[[ Data supplied, beginning ]]

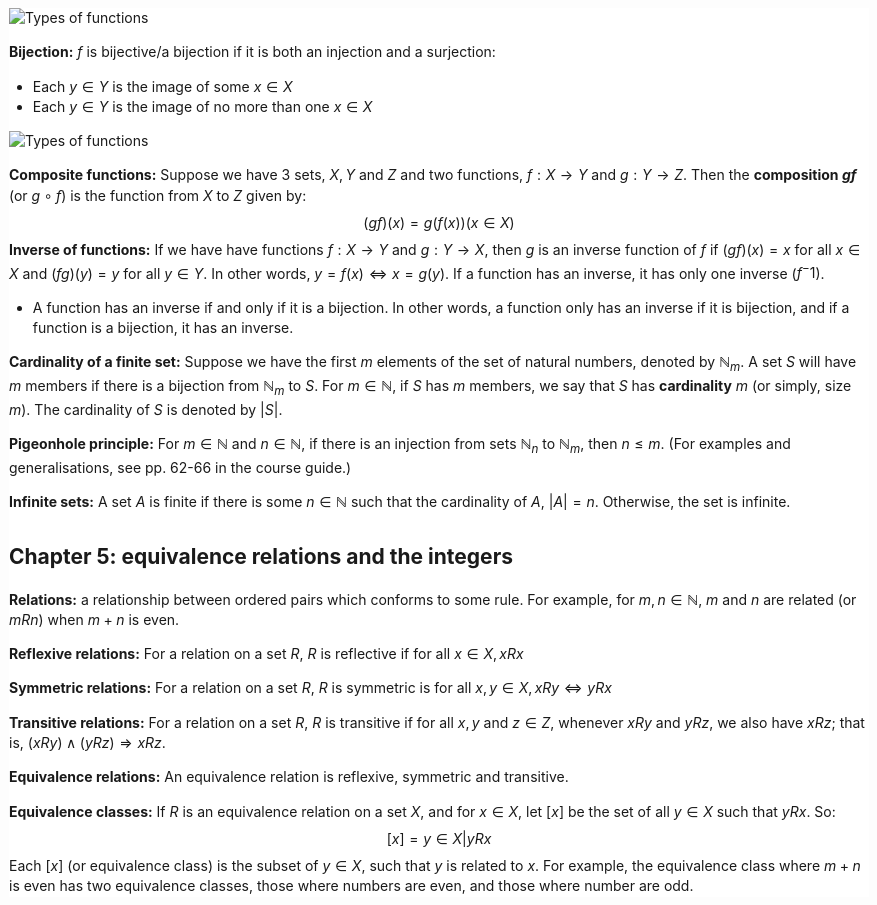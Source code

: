 ![Types of functions](/Users/jodieburchell/Documents/grad-dipl-maths-notes/mt2116-abstract-mathematics/injection_only.png)

**Bijection:** $f$ is bijective/a bijection if it is both an injection and a surjection:

* Each $y \in Y$ is the image of some $x \in X$
* Each $y \in Y$ is the image of no more than one $x \in X$

![Types of functions](/Users/jodieburchell/Documents/grad-dipl-maths-notes/mt2116-abstract-mathematics/bijection.png)

**Composite functions:** Suppose we have 3 sets, $X, Y$ and $Z$ and two functions, $f: X \rightarrow Y$ and $g: Y \rightarrow Z$. Then the **composition $gf$** (or $g \circ f$) is the function from $X$ to $Z$ given by:
$$
(gf)(x) = g(f(x)) (x \in X)
$$
**Inverse of functions:** If we have have functions $f: X \rightarrow Y$ and $g: Y \rightarrow X$, then $g$ is an inverse function of $f$ if $(gf)(x) = x$ for all $x \in X$ and $(fg)(y) = y$ for all $y \in Y$. In other words, $y = f(x) \iff x = g(y)$. If a function has an inverse, it has only one inverse ($f^-1$). 

* A function has an inverse if and only if it is a bijection. In other words, a function only has an inverse if it is bijection, and if a function is a bijection, it has an inverse. 

**Cardinality of a finite set:** Suppose we have the first $m$ elements of the set of natural numbers, denoted by $\mathbb{N}_m$. A set $S$ will have $m$ members if there is a bijection from $\mathbb{N}_m$ to $S$. For $m \in \mathbb{N}$, if $S$ has $m$ members, we say that $S$ has **cardinality** $m$ (or simply, size $m$). The cardinality of $S$ is denoted by $|S|$.

**Pigeonhole principle:** For $m \in \mathbb{N}$ and $n \in \mathbb{N}$, if there is an injection from sets $\mathbb{N}_n$ to $\mathbb{N}_m$, then $n \leq m$. (For examples and generalisations, see pp. 62-66 in the course guide.)

**Infinite sets:** A set $A$ is finite if there is some $n \in \mathbb{N}$ such that the cardinality of $A$, $|A| = n$. Otherwise, the set is infinite.

## Chapter 5: equivalence relations and the integers

**Relations:** a relationship between ordered pairs which conforms to some rule. For example, for $m,n \in \mathbb{N}$, $m$ and $n$ are related (or $mRn$) when $m+n$ is even.

**Reflexive relations:** For a relation on a set $R$, $R$ is reflective if for all $x \in X, x R x$ 

**Symmetric relations:** For a relation on a set $R$, $R$ is symmetric is for all $x, y \in X, x R y \iff y R x$

**Transitive relations:** For a relation on a set $R$, $R$ is transitive if for all $x, y$ and $z \in Z$, whenever $xRy$ and $yRz$, we also have $xRz$; that is, $(xRy) \wedge (yRz) \Rightarrow xRz$. 

**Equivalence relations:** An equivalence relation is reflexive, symmetric and transitive.

**Equivalence classes:** If $R$ is an equivalence relation on a set $X$, and for $x \in X$, let $[x]$ be the set of all $y \in X$ such that $yRx$. So:
$$
[x] = {y \in X | yRx}
$$
Each $[x]$ (or equivalence class) is the subset of $y \in X$, such that $y$ is related to $x$. For example, the equivalence class where $m+n$ is even has two equivalence classes, those where numbers are even, and those where number are odd.
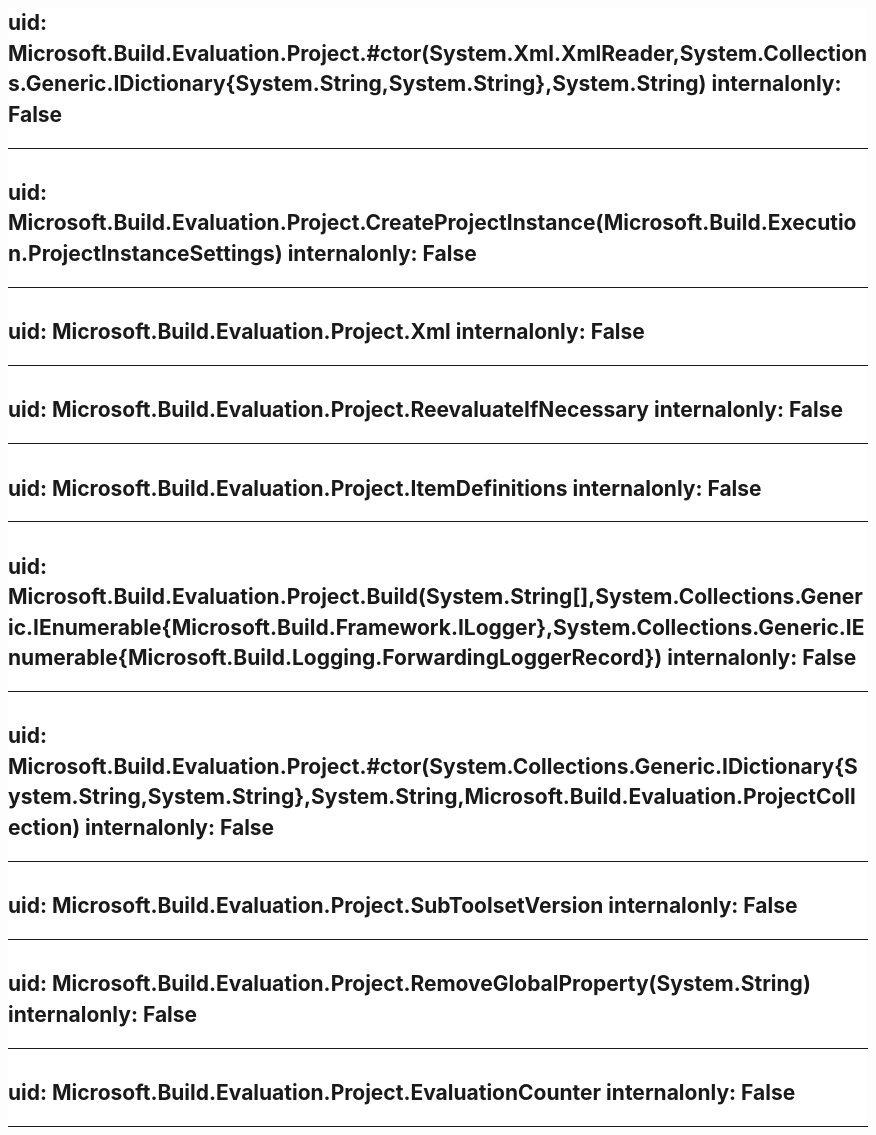 uid: Microsoft.Build.Evaluation.Project.#ctor(System.Xml.XmlReader,System.Collections.Generic.IDictionary{System.String,System.String},System.String)
internalonly: False
---

---
uid: Microsoft.Build.Evaluation.Project.CreateProjectInstance(Microsoft.Build.Execution.ProjectInstanceSettings)
internalonly: False
---

---
uid: Microsoft.Build.Evaluation.Project.Xml
internalonly: False
---

---
uid: Microsoft.Build.Evaluation.Project.ReevaluateIfNecessary
internalonly: False
---

---
uid: Microsoft.Build.Evaluation.Project.ItemDefinitions
internalonly: False
---

---
uid: Microsoft.Build.Evaluation.Project.Build(System.String[],System.Collections.Generic.IEnumerable{Microsoft.Build.Framework.ILogger},System.Collections.Generic.IEnumerable{Microsoft.Build.Logging.ForwardingLoggerRecord})
internalonly: False
---

---
uid: Microsoft.Build.Evaluation.Project.#ctor(System.Collections.Generic.IDictionary{System.String,System.String},System.String,Microsoft.Build.Evaluation.ProjectCollection)
internalonly: False
---

---
uid: Microsoft.Build.Evaluation.Project.SubToolsetVersion
internalonly: False
---

---
uid: Microsoft.Build.Evaluation.Project.RemoveGlobalProperty(System.String)
internalonly: False
---

---
uid: Microsoft.Build.Evaluation.Project.EvaluationCounter
internalonly: False
---

---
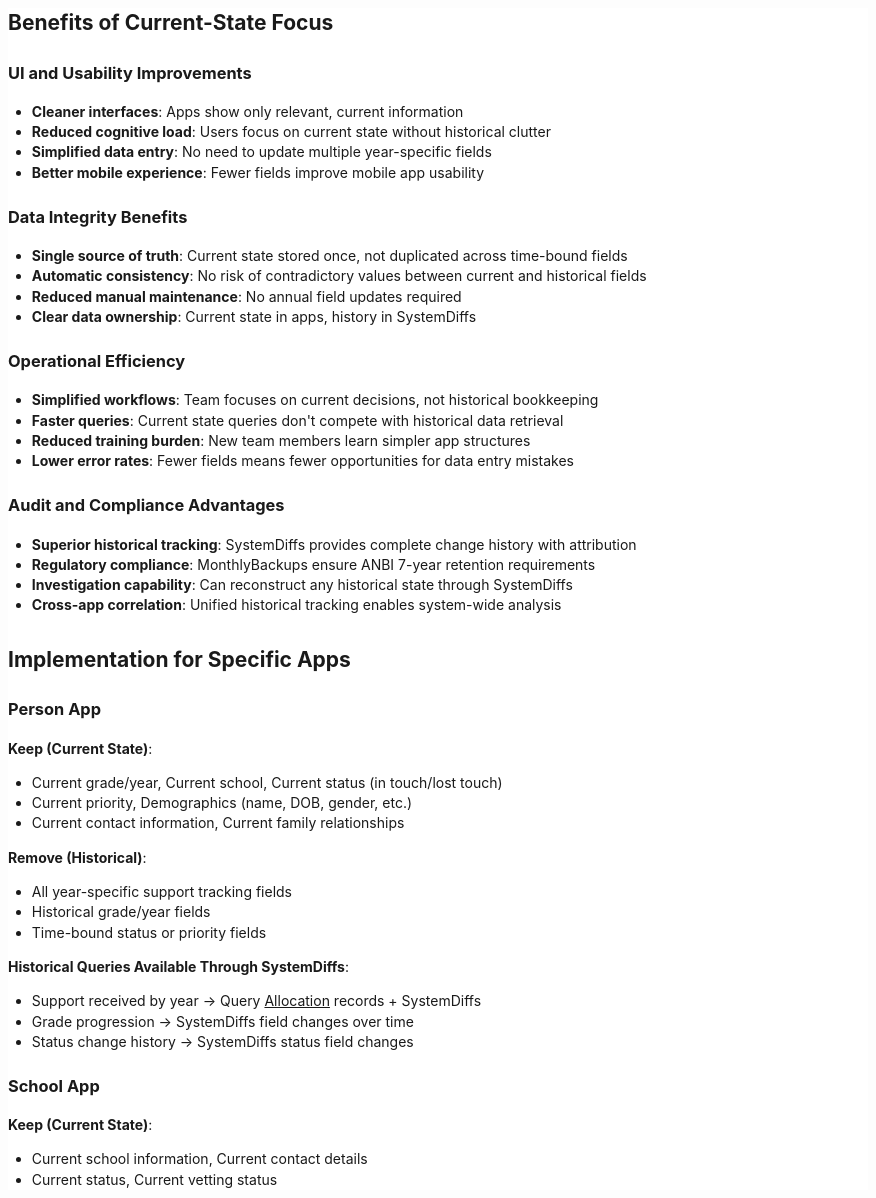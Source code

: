 ## Benefits of Current-State Focus

### UI and Usability Improvements
- **Cleaner interfaces**: Apps show only relevant, current information
- **Reduced cognitive load**: Users focus on current state without historical clutter
- **Simplified data entry**: No need to update multiple year-specific fields
- **Better mobile experience**: Fewer fields improve mobile app usability

### Data Integrity Benefits
- **Single source of truth**: Current state stored once, not duplicated across time-bound fields
- **Automatic consistency**: No risk of contradictory values between current and historical fields
- **Reduced manual maintenance**: No annual field updates required
- **Clear data ownership**: Current state in apps, history in SystemDiffs

### Operational Efficiency
- **Simplified workflows**: Team focuses on current decisions, not historical bookkeeping
- **Faster queries**: Current state queries don't compete with historical data retrieval
- **Reduced training burden**: New team members learn simpler app structures
- **Lower error rates**: Fewer fields means fewer opportunities for data entry mistakes

### Audit and Compliance Advantages
- **Superior historical tracking**: SystemDiffs provides complete change history with attribution
- **Regulatory compliance**: MonthlyBackups ensure ANBI 7-year retention requirements
- **Investigation capability**: Can reconstruct any historical state through SystemDiffs
- **Cross-app correlation**: Unified historical tracking enables system-wide analysis

## Implementation for Specific Apps

### Person App
**Keep (Current State)**:
- Current grade/year, Current school, Current status (in touch/lost touch)
- Current priority, Demographics (name, DOB, gender, etc.)
- Current contact information, Current family relationships

**Remove (Historical)**:
- All year-specific support tracking fields
- Historical grade/year fields
- Time-bound status or priority fields

**Historical Queries Available Through SystemDiffs**:
- Support received by year → Query [Allocation](../concepts/allocation.md) records + SystemDiffs
- Grade progression → SystemDiffs field changes over time
- Status change history → SystemDiffs status field changes

### School App
**Keep (Current State)**:
- Current school information, Current contact details
- Current status, Current vetting status
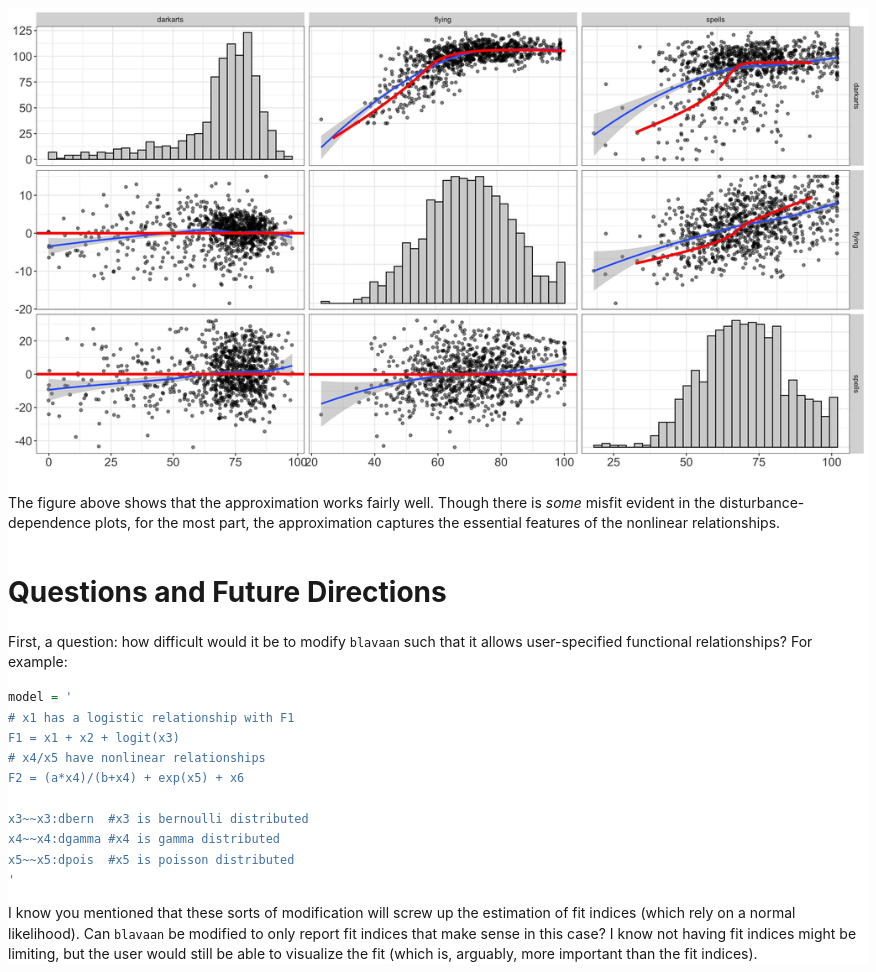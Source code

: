 ![Nonlinear visualization of the Hogwarts skill variables](plots/hogwarts_linear_bayes.jpg)

The figure above shows that the approximation works fairly well. Though there is *some* misfit evident in the disturbance-dependence plots, for the most part, the approximation captures the essential features of the nonlinear relationships. 

# Questions and Future Directions
First, a question: how difficult would it be to modify `blavaan` such that it allows user-specified functional relationships? For example:


```r
model = '
# x1 has a logistic relationship with F1
F1 = x1 + x2 + logit(x3)
# x4/x5 have nonlinear relationships
F2 = (a*x4)/(b+x4) + exp(x5) + x6

x3~~x3:dbern  #x3 is bernoulli distributed
x4~~x4:dgamma #x4 is gamma distributed
x5~~x5:dpois  #x5 is poisson distributed
'
```

I know you mentioned that these sorts of modification will screw up the estimation of fit indices (which rely on a normal likelihood). Can `blavaan` be modified to only report fit indices that make sense in this case? I know not having fit indices might be limiting, but the user would still be able to visualize the fit (which is, arguably, more important than the fit indices). 
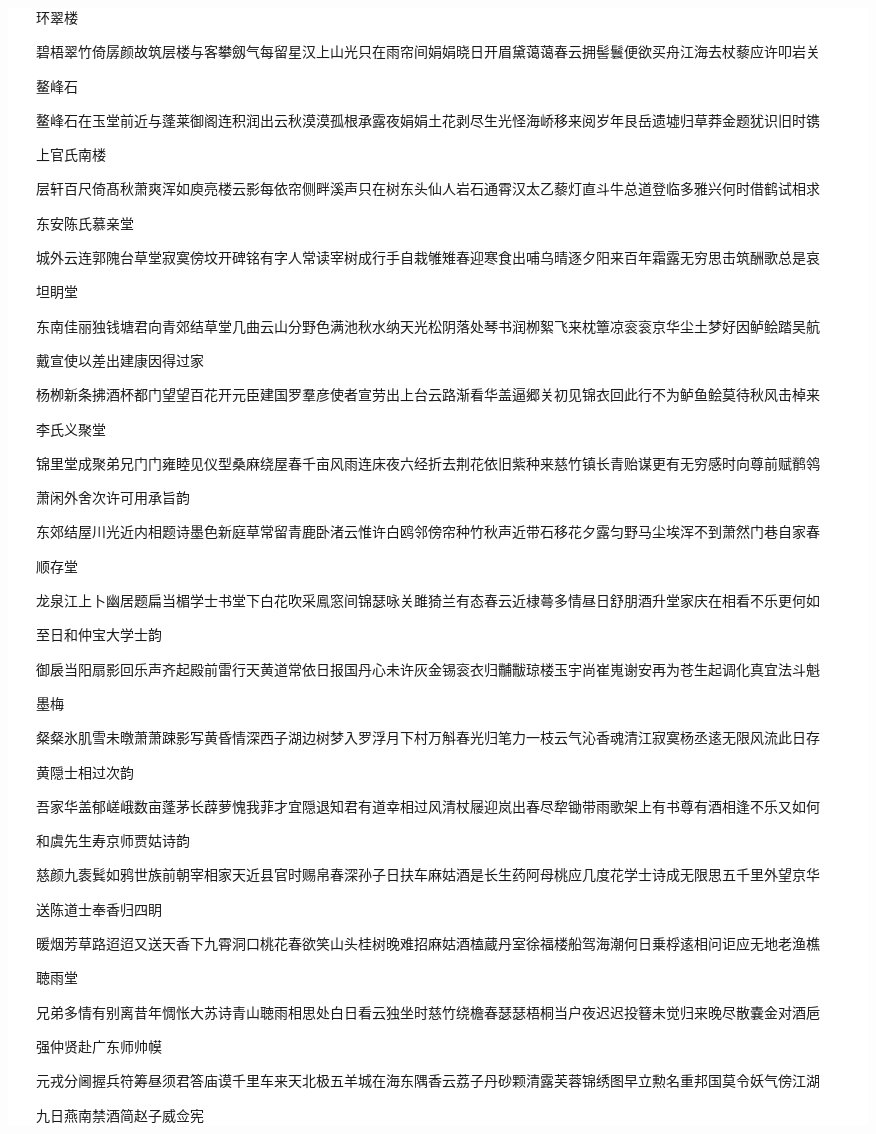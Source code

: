 　　环翠楼

　　碧梧翠竹倚孱颜故筑层楼与客攀劔气每留星汉上山光只在雨帘间娟娟晓日开眉黛蔼蔼春云拥髻鬟便欲买舟江海去杖藜应许叩岩关

　　鳌峰石

　　鳌峰石在玉堂前近与蓬莱御阁连积润出云秋漠漠孤根承露夜娟娟土花剥尽生光怪海峤移来阅岁年艮岳遗墟归草莽金题犹识旧时镌

　　上官氏南楼

　　层轩百尺倚髙秋萧爽浑如庾亮楼云影每依帘侧畔溪声只在树东头仙人岩石通霄汉太乙藜灯直斗牛总道登临多雅兴何时借鹤试相求

　　东安陈氏慕亲堂

　　城外云连郭隗台草堂寂寞傍坟开碑铭有字人常读宰树成行手自栽雊雉春迎寒食出哺乌晴逐夕阳来百年霜露无穷思击筑酬歌总是哀

　　坦眀堂

　　东南佳丽独钱塘君向青郊结草堂几曲云山分野色满池秋水纳天光松阴落处琴书润栁絮飞来枕簟凉衮衮京华尘土梦好因鲈鲙踏吴航

　　戴宣使以差出建康因得过家

　　杨栁新条拂酒杯都门望望百花开元臣建国罗羣彦使者宣劳出上台云路渐看华盖逼郷关初见锦衣回此行不为鲈鱼鲙莫待秋风击棹来

　　李氏义聚堂

　　锦里堂成聚弟兄门门雍睦见仪型桑麻绕屋春千亩风雨连床夜六经折去荆花依旧紫种来慈竹镇长青贻谋更有无穷感时向尊前赋鹡鸰

　　萧闲外舍次许可用承旨韵

　　东郊结屋川光近内相题诗墨色新庭草常留青鹿卧渚云惟许白鸥邻傍帘种竹秋声近带石移花夕露匀野马尘埃浑不到萧然门巷自家春

　　顺存堂

　　龙泉江上卜幽居题扁当楣学士书堂下白花吹采鳯窓间锦瑟咏关雎猗兰有态春云近棣蕚多情昼日舒朋酒升堂家庆在相看不乐更何如

　　至日和仲宝大学士韵

　　御扆当阳扇影回乐声齐起殿前雷行天黄道常依日报国丹心未许灰金锡衮衣归黼黻琼楼玉宇尚崔嵬谢安再为苍生起调化真宜法斗魁

　　墨梅

　　粲粲氷肌雪未暾萧萧踈影写黄昏情深西子湖边树梦入罗浮月下村万斛春光归笔力一枝云气沁香魂清江寂寞杨丞逺无限风流此日存

　　黄隠士相过次韵

　　吾家华盖郁嵯峨数亩蓬茅长薜萝愧我菲才宜隠退知君有道幸相过风清杖屦迎岚出春尽犂锄带雨歌架上有书尊有酒相逢不乐又如何

　　和虞先生寿京师贾姑诗韵

　　慈颜九袠鬂如鸦世族前朝宰相家天近县官时赐帛春深孙子日扶车麻姑酒是长生药阿母桃应几度花学士诗成无限思五千里外望京华

　　送陈道士奉香归四眀

　　暖烟芳草路迢迢又送天香下九霄洞口桃花春欲笑山头桂树晚难招麻姑酒榼蔵丹室徐福楼船驾海潮何日乗桴逺相问讵应无地老渔樵

　　聴雨堂

　　兄弟多情有别离昔年惆怅大苏诗青山聴雨相思处白日看云独坐时慈竹绕檐春瑟瑟梧桐当户夜迟迟投簮未觉归来晚尽散嚢金对酒巵

　　强仲贤赴广东师帅幙

　　元戎分阃握兵符筹昼须君答庙谟千里车来天北极五羊城在海东隅香云荔子丹砂颗清露芙蓉锦绣图早立勲名重邦国莫令妖气傍江湖

　　九日燕南禁酒简赵子威佥宪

[[ Data supplied, end ]]

Task item
In the records above, find the line with "### Person App". Print exactly from there through the line with "Hogwarts skill variables](plots/hogwarts_linear_bayes.jpg)", minus the pictures.

Exercise answer
### Person App
**Keep (Current State)**:
- Current grade/year, Current school, Current status (in touch/lost touch)
- Current priority, Demographics (name, DOB, gender, etc.)
- Current contact information, Current family relationships

**Remove (Historical)**:
- All year-specific support tracking fields
- Historical grade/year fields
- Time-bound status or priority fields

**Historical Queries Available Through SystemDiffs**:
- Support received by year → Query [Allocation](../concepts/allocation.md) records + SystemDiffs
- Grade progression → SystemDiffs field changes over time
- Status change history → SystemDiffs status field changes

### School App
**Keep (Current State)**:
- Current school information, Current contact details
- Current status, Current vetting status
Source code

: ![Nonlinear visualization of the Hogwarts skill variables](plots/hogwarts_linear_bayes.jpg)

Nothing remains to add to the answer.